◆ **WHAT YOU HAVE TO DO**: From the records below, determine the number of lines containing "подъём". Output that number alone.

Source texts of formatted documents
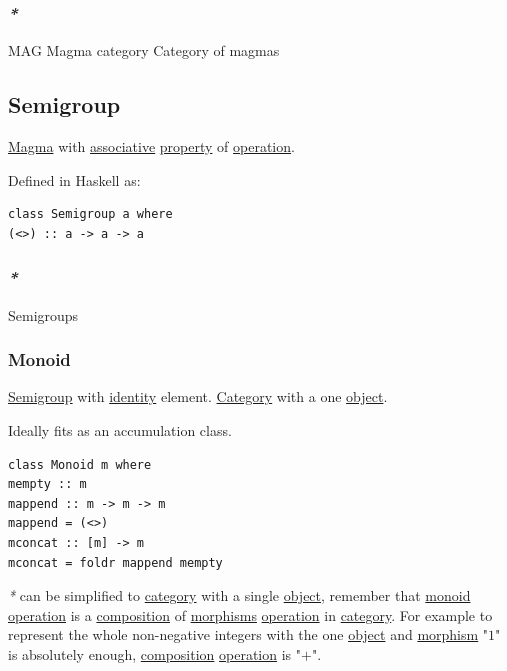 \documentclass[a4paper,14pt,oneside]{book}
\begin{document}
\subsubsection{\emph{*}}
\label{sec:orgbbf0061}

\label{org8b79232}MAG
\label{orgdf141e8}Magma category
\label{orge96a03f}Category of magmas

\subsection{\label{org171e6aa}Semigroup}
\label{sec:orge0f0895}
\hyperref[org0eb54f8]{Magma} with \hyperref[org9127e11]{associative} \hyperref[org81d0df4]{property} of \hyperref[orgf96349c]{operation}.

Defined in Haskell as:
\begin{verbatim}
class Semigroup a where
(<>) :: a -> a -> a
\end{verbatim}

\subsubsection{\emph{*}}
\label{sec:orgb4accf6}

\label{org019b39f}Semigroups

\subsubsection{\label{org9e1ff1f}Monoid}
\label{sec:org9578e73}
\hyperref[org171e6aa]{Semigroup} with \hyperref[org5f89edb]{identity} element. \hyperref[org82baa03]{Category} with a one \hyperref[org8d6cd26]{object}.

Ideally fits as an accumulation class.

\begin{verbatim}
class Monoid m where
mempty :: m
mappend :: m -> m -> m
mappend = (<>)
mconcat :: [m] -> m
mconcat = foldr mappend mempty
\end{verbatim}

\emph{*} can be simplified to \hyperref[org82baa03]{category} with a single \hyperref[org8d6cd26]{object}, remember that \hyperref[org9e1ff1f]{monoid} \hyperref[orgf96349c]{operation} is a \hyperref[orgc4a089b]{composition} of \hyperref[orgfb70910]{morphisms} \hyperref[orgf96349c]{operation} in \hyperref[org82baa03]{category}.
For example to represent the whole non-negative integers with the one \hyperref[org8d6cd26]{object} and \hyperref[orgcfa41a6]{morphism} "\(1\)" is absolutely enough, \hyperref[orgc4a089b]{composition} \hyperref[orgf96349c]{operation} is "\(+\)".
\end{document}

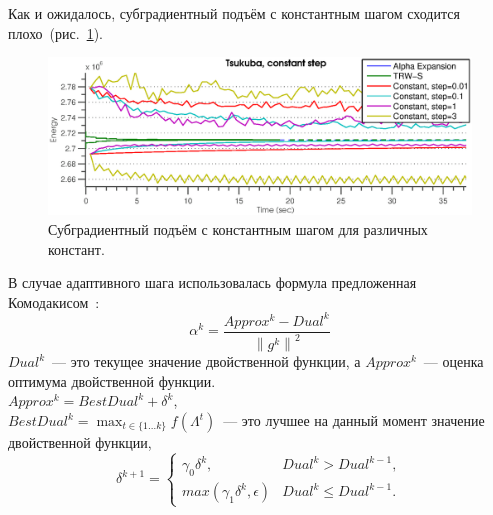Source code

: \documentclass{article}
\begin{document}
Как и ожидалось, субградиентный подъём с константным шагом сходится плохо~(рис.~\ref{fig:constant_subgradient}).\\
\begin{figure}
    \centering
    \includegraphics[width=\textwidth]{constant_subgradient_tsukuba.eps}
    \caption{Субградиентный подъём с константным шагом для различных констант.}
    \label{fig:constant_subgradient}
\end{figure}
В случае адаптивного шага использовалась формула предложенная Комодакисом~\cite{SubgradientWeights}:\\
\begin{equation}
\alpha^k = \frac{Approx^k - Dual^k}{\left \| g^k \right \|^2}
\end{equation}
$Dual^k$~--- это текущее значение двойственной функции, а $Approx^k$~--- оценка оптимума двойственной функции.\\
$Approx^k = BestDual^k + \delta^k$,\\
$BestDual^k = \max_{t \in \{1 \dots k\}} f(\Lambda^t)$~--- это лучшее на данный момент значение двойственной функции,\\
\begin{equation}
    \delta^{k+1} = \begin{cases}
    \gamma_0 \delta^k, & Dual^k > Dual^{k-1},\\
    max(\gamma_1 \delta^k, \epsilon) & Dual^k \leqslant  Dual^{k-1}.
    \end{cases}
\end{equation}
\end{document}
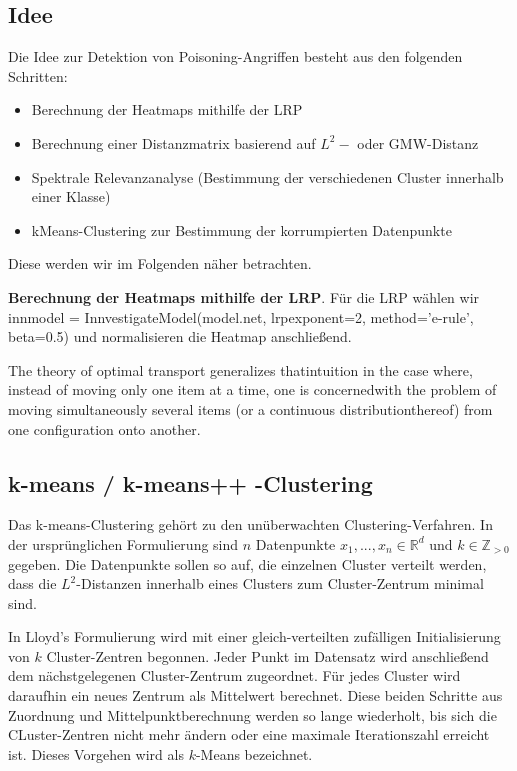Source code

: \documentclass[11pt,a4paper]{article}
\numberwithin{equation}{section}
\begin{document}
	\subsection{Idee}
	
	Die Idee zur Detektion von Poisoning-Angriffen besteht aus den folgenden Schritten:
	
	\begin{itemize}
		\item Berechnung der Heatmaps mithilfe der LRP
		\item Berechnung einer Distanzmatrix basierend auf $L^2-$ oder GMW-Distanz
		\item Spektrale Relevanzanalyse (Bestimmung der verschiedenen Cluster innerhalb einer Klasse)
		\item kMeans-Clustering zur Bestimmung der korrumpierten Datenpunkte
	\end{itemize}

	Diese werden wir im Folgenden näher betrachten.
	
	\noindent\textbf{Berechnung der Heatmaps mithilfe der LRP}.	Für die LRP wählen wir innmodel = InnvestigateModel(model.net, lrpexponent=2,
	method='e-rule', beta=0.5) und normalisieren die Heatmap anschließend.
	
	
	
	The theory of optimal transport generalizes thatintuition in the case where, instead of moving only one item at a time, one is concernedwith the problem of moving simultaneously several items (or a continuous distributionthereof) from one configuration onto another.\cite{computationalOT}
	\subsection{k-means / k-means++ -Clustering}
	Das k-means-Clustering gehört zu den unüberwachten Clustering-Verfahren. In der ursprünglichen Formulierung sind $n$ Datenpunkte $x_1,...,x_n \in \mathbb{R}^d$ und $k \in \mathbb{Z}_{>0}$ gegeben. Die Datenpunkte sollen so auf, die einzelnen Cluster verteilt werden, dass die $L^2$-Distanzen innerhalb eines Clusters zum Cluster-Zentrum minimal sind. 
	
	
	In Lloyd's Formulierung \cite{lloyd1982least} wird mit einer gleich-verteilten zufälligen Initialisierung von $k$ Cluster-Zentren begonnen. Jeder Punkt im Datensatz wird anschließend dem nächstgelegenen Cluster-Zentrum zugeordnet. Für jedes Cluster wird daraufhin ein neues Zentrum als Mittelwert berechnet.
	Diese beiden Schritte aus Zuordnung und Mittelpunktberechnung werden so lange wiederholt, bis sich die CLuster-Zentren nicht mehr ändern oder eine maximale Iterationszahl erreicht ist. Dieses Vorgehen wird als $k$-Means bezeichnet.
	
\end{document}
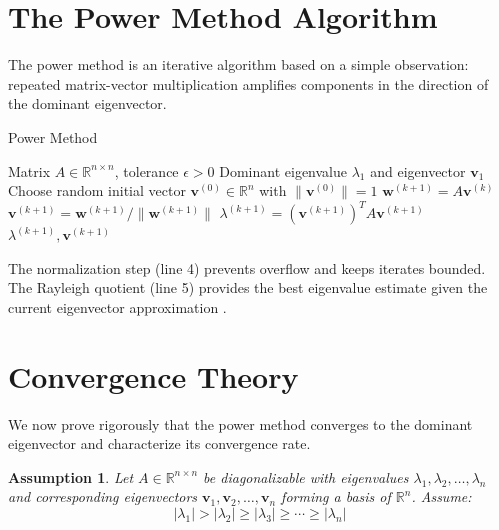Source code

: \documentclass[11pt,a4paper]{article}
\newtheorem{assumption}{Assumption}
\begin{document}
\section{The Power Method Algorithm}
\label{sec:algorithm}

The power method is an iterative algorithm based on a simple observation: repeated matrix-vector multiplication amplifies components in the direction of the dominant eigenvector.

\begin{algorithm}[h]
\caption{Power Method}
\label{alg:power}
\begin{algorithmic}[1]
\Require Matrix $A \in \mathbb{R}^{n \times n}$, tolerance $\epsilon > 0$
\Ensure Dominant eigenvalue $\lambda_1$ and eigenvector $\mathbf{v}_1$
\State Choose random initial vector $\mathbf{v}^{(0)} \in \mathbb{R}^n$ with $\|\mathbf{v}^{(0)}\| = 1$
    \State $\mathbf{w}^{(k+1)} = A\mathbf{v}^{(k)}$ 
    \State $\mathbf{v}^{(k+1)} = \mathbf{w}^{(k+1)} / \|\mathbf{w}^{(k+1)}\|$ 
    \State $\lambda^{(k+1)} = (\mathbf{v}^{(k+1)})^T A \mathbf{v}^{(k+1)}$ 
        \State \Return $\lambda^{(k+1)}, \mathbf{v}^{(k+1)}$
    \EndIf
\EndFor
\end{algorithmic}
\end{algorithm}

The normalization step (line 4) prevents overflow and keeps iterates bounded. The Rayleigh quotient (line 5) provides the best eigenvalue estimate given the current eigenvector approximation \cite{trefethen1997}.

\section{Convergence Theory}
\label{sec:theory}

We now prove rigorously that the power method converges to the dominant eigenvector and characterize its convergence rate.

\begin{assumption}
\label{ass:main}
Let $A \in \mathbb{R}^{n \times n}$ be diagonalizable with eigenvalues $\lambda_1, \lambda_2, \ldots, \lambda_n$ and corresponding eigenvectors $\mathbf{v}_1, \mathbf{v}_2, \ldots, \mathbf{v}_n$ forming a basis of $\mathbb{R}^n$. Assume:
\begin{equation}
|\lambda_1| > |\lambda_2| \geq |\lambda_3| \geq \cdots \geq |\lambda_n|
\end{equation}
\end{assumption}
\end{document}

◆ **SOLVED PROBLEM**: 2